#### [Action item]
Report all lines of the data below that hold the word "последовательность".

Source data:
╔══

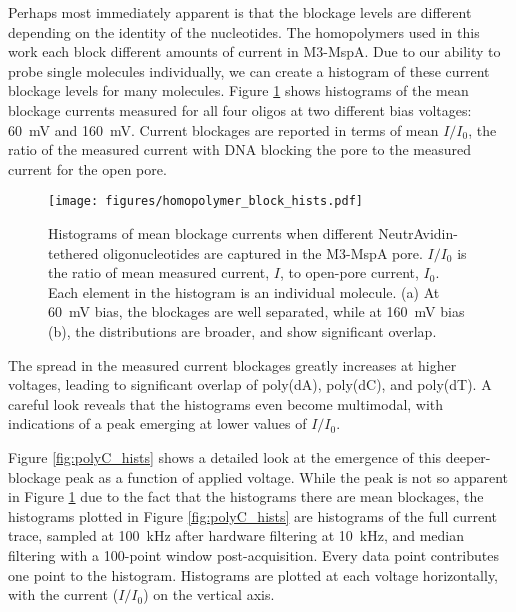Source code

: Perhaps most immediately apparent is that the blockage levels are different depending on the identity of the nucleotides.  The homopolymers used in this work each block different amounts of current in M3-MspA.  Due to our ability to probe single molecules individually, we can create a histogram of these current blockage levels for many molecules.  Figure \ref{fig:homopolymer_blockage_hists} shows histograms of the mean blockage currents measured for all four oligos at two different bias voltages: \SI{60}{\mV} and \SI{160}{\mV}.  Current blockages are reported in terms of mean $I/I_0$, the ratio of the measured current with DNA blocking the pore to the measured current for the open pore.

\begin{figure}[!h]
\begin{centering}
\texttt{[image: figures/homopolymer\_block\_hists.pdf]}
\caption[Current blockage histograms for homopolymer ssDNA]{Histograms of mean blockage currents when different NeutrAvidin-tethered oligonucleotides are captured in the M3-MspA pore.  $I/I_0$ is the ratio of mean measured current, $I$, to open-pore current, $I_0$.  Each element in the histogram is an individual molecule.  (a) At \SI{60}{\mV} bias, the blockages are well separated, while at \SI{160}{\mV} bias (b), the distributions are broader, and show significant overlap.}
\label{fig:homopolymer_blockage_hists}
\end{centering}
\end{figure}

The spread in the measured current blockages greatly increases at higher voltages, leading to significant overlap of poly(dA), poly(dC), and poly(dT).  A careful look reveals that the histograms even become multimodal, with indications of a peak emerging at lower values of $I/I_0$.

Figure \ref{fig:polyC_hists} shows a detailed look at the emergence of this deeper-blockage peak as a function of applied voltage.  While the peak is not so apparent in Figure \ref{fig:homopolymer_blockage_hists} due to the fact that the histograms there are mean blockages, the histograms plotted in Figure \ref{fig:polyC_hists} are histograms of the full current trace, sampled at \SI{100}{\kHz} after hardware filtering at \SI{10}{\kHz}, and median filtering with a 100-point window post-acquisition.  Every data point contributes one point to the histogram.  Histograms are plotted at each voltage horizontally, with the current ($I/I_0$) on the vertical axis.

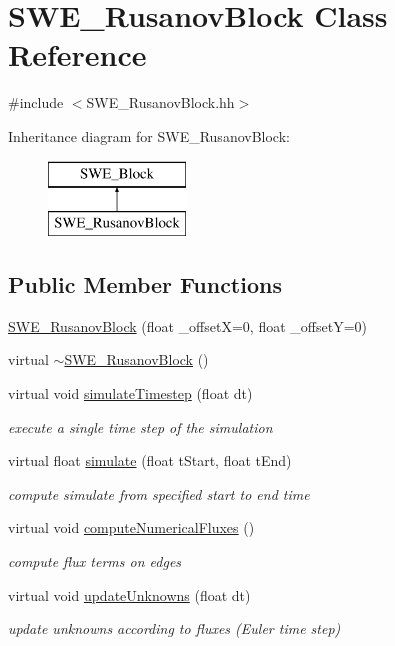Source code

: \hypertarget{classSWE__RusanovBlock}{\section{S\-W\-E\-\_\-\-Rusanov\-Block Class Reference}
\label{classSWE__RusanovBlock}
}


{\ttfamily \#include $<$S\-W\-E\-\_\-\-Rusanov\-Block.\-hh$>$}

Inheritance diagram for S\-W\-E\-\_\-\-Rusanov\-Block\-:\begin{figure}[H]
\begin{center}
\leavevmode
\includegraphics[height=2.000000cm]{classSWE__RusanovBlock}
\end{center}
\end{figure}
\subsection*{Public Member Functions}
\begin{DoxyCompactItemize}
\item 
\hyperlink{classSWE__RusanovBlock_a479a282899300076c44ccabcb42b5b5c}{S\-W\-E\-\_\-\-Rusanov\-Block} (float \-\_\-offset\-X=0, float \-\_\-offset\-Y=0)
\item 
virtual \hyperlink{classSWE__RusanovBlock_aab12f79b94c8ac3cc541ceb2814f72d4}{$\sim$\-S\-W\-E\-\_\-\-Rusanov\-Block} ()
\item 
virtual void \hyperlink{classSWE__RusanovBlock_ada062db4f54700011d50378b0045830a}{simulate\-Timestep} (float dt)
\begin{DoxyCompactList}\small\item\em execute a single time step of the simulation \end{DoxyCompactList}\item 
virtual float \hyperlink{classSWE__RusanovBlock_a645322106b3e5b6f0cca077611ad2159}{simulate} (float t\-Start, float t\-End)
\begin{DoxyCompactList}\small\item\em compute simulate from specified start to end time \end{DoxyCompactList}\item 
virtual void \hyperlink{classSWE__RusanovBlock_a78cdefa510cd2d88ca4e213f75b9b10b}{compute\-Numerical\-Fluxes} ()
\begin{DoxyCompactList}\small\item\em compute flux terms on edges \end{DoxyCompactList}\item 
virtual void \hyperlink{classSWE__RusanovBlock_a2980aa21030ba8fc607001ad817d7454}{update\-Unknowns} (float dt)
\begin{DoxyCompactList}\small\item\em update unknowns according to fluxes (Euler time step) \end{DoxyCompactList}\end{DoxyCompactItemize}
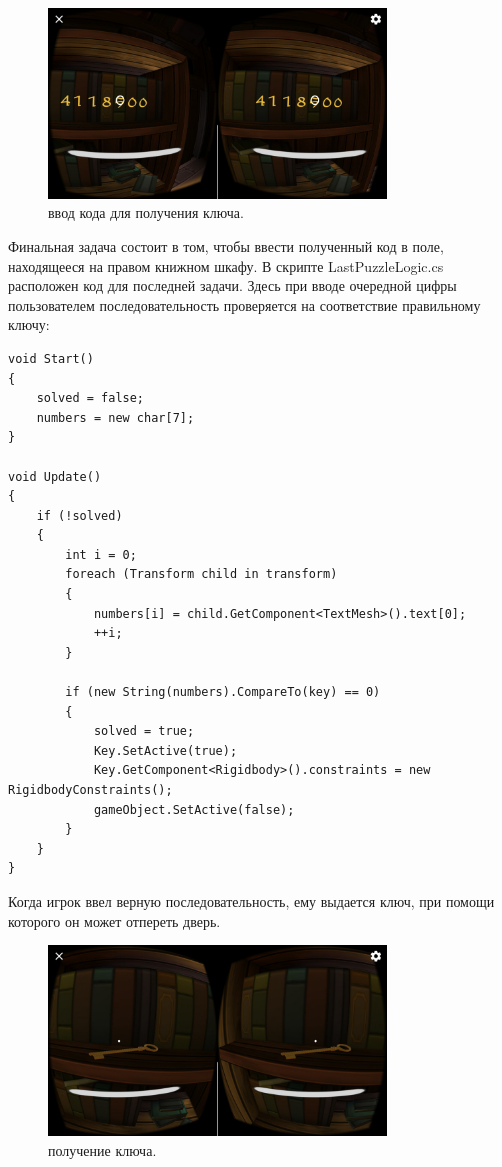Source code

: \begin{figure}[h!]
    \centering
    \includegraphics[width=0.8\textwidth]{./screenshots/last_code.jpg}
    \caption{\small{ввод кода для получения ключа.}}
    \label{last_code}
\end{figure} 

\newpage
Финальная задача состоит в том, чтобы ввести полученный код в поле, находящееся на правом книжном шкафу. 
В скрипте LastPuzzleLogic.cs расположен код для последней задачи. Здесь при вводе очередной цифры пользователем последовательность проверяется на соответствие правильному ключу:

\begin{small}
    \begin{verbatim}
void Start()
{
    solved = false;
    numbers = new char[7];
}

void Update()
{
    if (!solved)
    {
        int i = 0;
        foreach (Transform child in transform)
        {
            numbers[i] = child.GetComponent<TextMesh>().text[0];
            ++i;
        }
        
        if (new String(numbers).CompareTo(key) == 0)
        {
            solved = true;
            Key.SetActive(true);
            Key.GetComponent<Rigidbody>().constraints = new RigidbodyConstraints();
            gameObject.SetActive(false);
        }
    }
}
    \end{verbatim}
\end{small}

Когда игрок ввел верную последовательность, ему выдается ключ, при помощи которого он может отпереть дверь.


\begin{figure}[h!]
    \centering
    \includegraphics[width=0.8\textwidth]{./screenshots/found_key.jpg}
    \caption{\small{получение ключа.}}
    \label{found_key}
\end{figure}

╚══

#### [Answer section]
В скрипте LastPuzzleLogic.cs расположен код для последней задачи. Здесь при вводе очередной цифры пользователем последовательность проверяется на соответствие правильному ключу:
Когда игрок ввел верную последовательность, ему выдается ключ, при помощи которого он может отпереть дверь.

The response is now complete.